En el trabajo las cosas siguen su curso, tenemos harto trabajo y la gente anda estresada, el supervisor de obra ha demostrado tener un temple de acero, apesar de la carga estresante de trabajo no pierde el buen talante, lo admiro. Hace poco el segundo supervisor pidió descanso médico por estrés, sospecho que renunciará, cada vez que empiezo a acomodarme al grupo de trabajo, alguien renuncia y todo se descompagina. Con el colega del casi beso, las cosas siguen un tanto raras, hay momentos en los que nos comportamos como los adultos que somos, pero el desequilibrio se cuela y nos miramos con nostalgia, como extrañando esos días de joda, cuando creímos que coquetear era inofensivo. Par de ilusos.

La semana pasada estuve de vacaciones para evitar el estrés del trabajo y para terminar de hacer las horas obligatorias para el brevete, manejar se ha vuelto divertido y no veo las horas de dejar de usar el bus y el subte, pero aún me falta robarle algunas horas al día para terminar las horas de practica mientras espero por la fecha del examen, de dónde saco paciencia?
Terminé esta semana con dolor de cabeza, no sé será el estrés o es que me sigo cayendo a pedazos.
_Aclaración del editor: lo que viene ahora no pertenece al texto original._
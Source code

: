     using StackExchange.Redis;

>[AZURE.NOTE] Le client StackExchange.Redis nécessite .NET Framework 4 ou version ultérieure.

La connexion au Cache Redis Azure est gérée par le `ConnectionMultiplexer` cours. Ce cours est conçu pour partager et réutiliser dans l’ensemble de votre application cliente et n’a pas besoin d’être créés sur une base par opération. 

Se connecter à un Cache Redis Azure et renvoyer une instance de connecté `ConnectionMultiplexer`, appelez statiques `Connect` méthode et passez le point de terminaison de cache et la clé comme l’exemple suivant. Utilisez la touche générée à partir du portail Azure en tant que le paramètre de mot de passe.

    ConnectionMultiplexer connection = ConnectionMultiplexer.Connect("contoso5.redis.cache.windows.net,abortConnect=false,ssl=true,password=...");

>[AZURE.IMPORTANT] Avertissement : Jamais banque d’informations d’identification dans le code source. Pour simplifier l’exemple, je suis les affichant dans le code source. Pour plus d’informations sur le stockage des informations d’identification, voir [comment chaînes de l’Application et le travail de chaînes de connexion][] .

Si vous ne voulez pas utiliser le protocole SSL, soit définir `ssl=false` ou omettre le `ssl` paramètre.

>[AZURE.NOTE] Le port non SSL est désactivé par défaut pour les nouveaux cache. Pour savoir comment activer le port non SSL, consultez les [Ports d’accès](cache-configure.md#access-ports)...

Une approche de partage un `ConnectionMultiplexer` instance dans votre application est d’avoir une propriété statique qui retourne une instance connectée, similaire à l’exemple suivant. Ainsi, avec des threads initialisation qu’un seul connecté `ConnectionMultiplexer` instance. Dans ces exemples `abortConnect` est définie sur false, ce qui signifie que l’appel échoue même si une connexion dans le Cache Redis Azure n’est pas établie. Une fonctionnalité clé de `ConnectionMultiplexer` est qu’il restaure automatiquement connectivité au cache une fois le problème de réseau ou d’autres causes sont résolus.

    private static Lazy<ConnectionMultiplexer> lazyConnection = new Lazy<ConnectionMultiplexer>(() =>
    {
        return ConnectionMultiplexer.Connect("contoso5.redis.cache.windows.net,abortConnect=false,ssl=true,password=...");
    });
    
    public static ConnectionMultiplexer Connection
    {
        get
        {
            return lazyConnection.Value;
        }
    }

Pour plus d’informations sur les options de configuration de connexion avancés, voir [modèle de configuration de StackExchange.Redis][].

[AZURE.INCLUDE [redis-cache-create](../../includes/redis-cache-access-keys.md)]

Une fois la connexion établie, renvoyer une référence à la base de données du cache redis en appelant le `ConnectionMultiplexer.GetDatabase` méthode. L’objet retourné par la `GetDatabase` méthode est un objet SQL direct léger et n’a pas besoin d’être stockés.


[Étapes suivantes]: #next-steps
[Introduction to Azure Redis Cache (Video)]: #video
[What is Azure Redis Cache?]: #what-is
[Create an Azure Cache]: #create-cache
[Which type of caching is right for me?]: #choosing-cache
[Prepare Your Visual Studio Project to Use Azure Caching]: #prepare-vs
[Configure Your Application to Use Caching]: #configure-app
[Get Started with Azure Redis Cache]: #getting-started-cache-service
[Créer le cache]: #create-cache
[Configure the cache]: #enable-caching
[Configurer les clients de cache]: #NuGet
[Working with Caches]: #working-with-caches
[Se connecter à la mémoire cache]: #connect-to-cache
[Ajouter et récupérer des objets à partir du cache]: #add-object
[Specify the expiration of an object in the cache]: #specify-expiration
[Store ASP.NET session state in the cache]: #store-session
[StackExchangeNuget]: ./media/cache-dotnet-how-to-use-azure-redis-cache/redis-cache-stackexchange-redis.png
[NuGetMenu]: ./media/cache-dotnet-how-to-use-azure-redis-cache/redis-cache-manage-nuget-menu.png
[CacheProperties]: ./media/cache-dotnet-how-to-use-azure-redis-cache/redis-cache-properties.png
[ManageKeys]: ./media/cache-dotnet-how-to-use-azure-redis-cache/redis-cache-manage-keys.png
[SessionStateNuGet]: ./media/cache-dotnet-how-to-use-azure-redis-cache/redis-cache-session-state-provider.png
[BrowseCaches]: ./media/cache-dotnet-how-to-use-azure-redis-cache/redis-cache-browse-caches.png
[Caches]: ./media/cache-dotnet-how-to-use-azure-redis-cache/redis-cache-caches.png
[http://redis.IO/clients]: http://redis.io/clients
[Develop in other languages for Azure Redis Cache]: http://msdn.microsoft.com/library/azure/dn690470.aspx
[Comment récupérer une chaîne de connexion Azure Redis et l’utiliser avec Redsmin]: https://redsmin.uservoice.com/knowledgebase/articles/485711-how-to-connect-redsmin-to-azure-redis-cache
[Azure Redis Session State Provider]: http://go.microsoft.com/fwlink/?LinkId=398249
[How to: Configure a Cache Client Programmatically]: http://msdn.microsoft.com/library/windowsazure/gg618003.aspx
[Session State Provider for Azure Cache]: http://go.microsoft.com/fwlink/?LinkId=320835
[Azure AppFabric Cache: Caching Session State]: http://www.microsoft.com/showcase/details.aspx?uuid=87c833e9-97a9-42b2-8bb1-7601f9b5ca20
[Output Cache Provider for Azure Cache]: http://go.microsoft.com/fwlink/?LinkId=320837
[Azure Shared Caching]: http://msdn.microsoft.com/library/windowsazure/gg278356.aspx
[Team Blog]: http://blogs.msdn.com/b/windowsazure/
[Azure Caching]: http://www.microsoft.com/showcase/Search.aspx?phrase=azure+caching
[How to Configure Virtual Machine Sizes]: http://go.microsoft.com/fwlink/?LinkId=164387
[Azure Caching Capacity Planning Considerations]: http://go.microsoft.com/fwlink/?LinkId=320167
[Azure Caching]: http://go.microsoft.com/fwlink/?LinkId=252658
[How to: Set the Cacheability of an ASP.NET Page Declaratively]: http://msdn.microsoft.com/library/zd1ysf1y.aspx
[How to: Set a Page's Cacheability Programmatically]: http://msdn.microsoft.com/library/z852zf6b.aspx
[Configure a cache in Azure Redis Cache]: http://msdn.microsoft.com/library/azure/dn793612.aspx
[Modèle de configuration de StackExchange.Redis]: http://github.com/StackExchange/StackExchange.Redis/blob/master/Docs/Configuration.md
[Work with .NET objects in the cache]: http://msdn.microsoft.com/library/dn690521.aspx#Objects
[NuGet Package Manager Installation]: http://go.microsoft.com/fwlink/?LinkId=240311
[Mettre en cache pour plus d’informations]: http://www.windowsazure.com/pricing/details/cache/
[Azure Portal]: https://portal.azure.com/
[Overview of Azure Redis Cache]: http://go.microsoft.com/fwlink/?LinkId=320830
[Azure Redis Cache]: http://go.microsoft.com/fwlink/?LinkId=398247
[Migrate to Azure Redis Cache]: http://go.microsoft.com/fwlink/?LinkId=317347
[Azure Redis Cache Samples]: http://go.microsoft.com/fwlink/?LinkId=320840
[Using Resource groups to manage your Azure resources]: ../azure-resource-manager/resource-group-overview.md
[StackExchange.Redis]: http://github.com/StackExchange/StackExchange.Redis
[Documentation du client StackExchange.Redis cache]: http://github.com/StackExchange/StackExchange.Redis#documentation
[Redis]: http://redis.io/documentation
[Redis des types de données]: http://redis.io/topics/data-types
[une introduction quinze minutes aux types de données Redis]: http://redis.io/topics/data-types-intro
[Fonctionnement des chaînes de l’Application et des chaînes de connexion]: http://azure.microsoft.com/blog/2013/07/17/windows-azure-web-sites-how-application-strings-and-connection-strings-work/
Estas semanas no he dejado de escuchar a Tom Odell, me encanta su música
 



 Arisa es una cantante italiana que me ha gustado mucho sobretodo sus canciones "L´amore é un ´altra cosa" y " La notte"






Volví a ver la pelicula Creation, basada en la vida de Charles Darwin, y no me arrepentí




"Hateship, Loveship" es una pelicula triste pero linda a la vez, me gustó.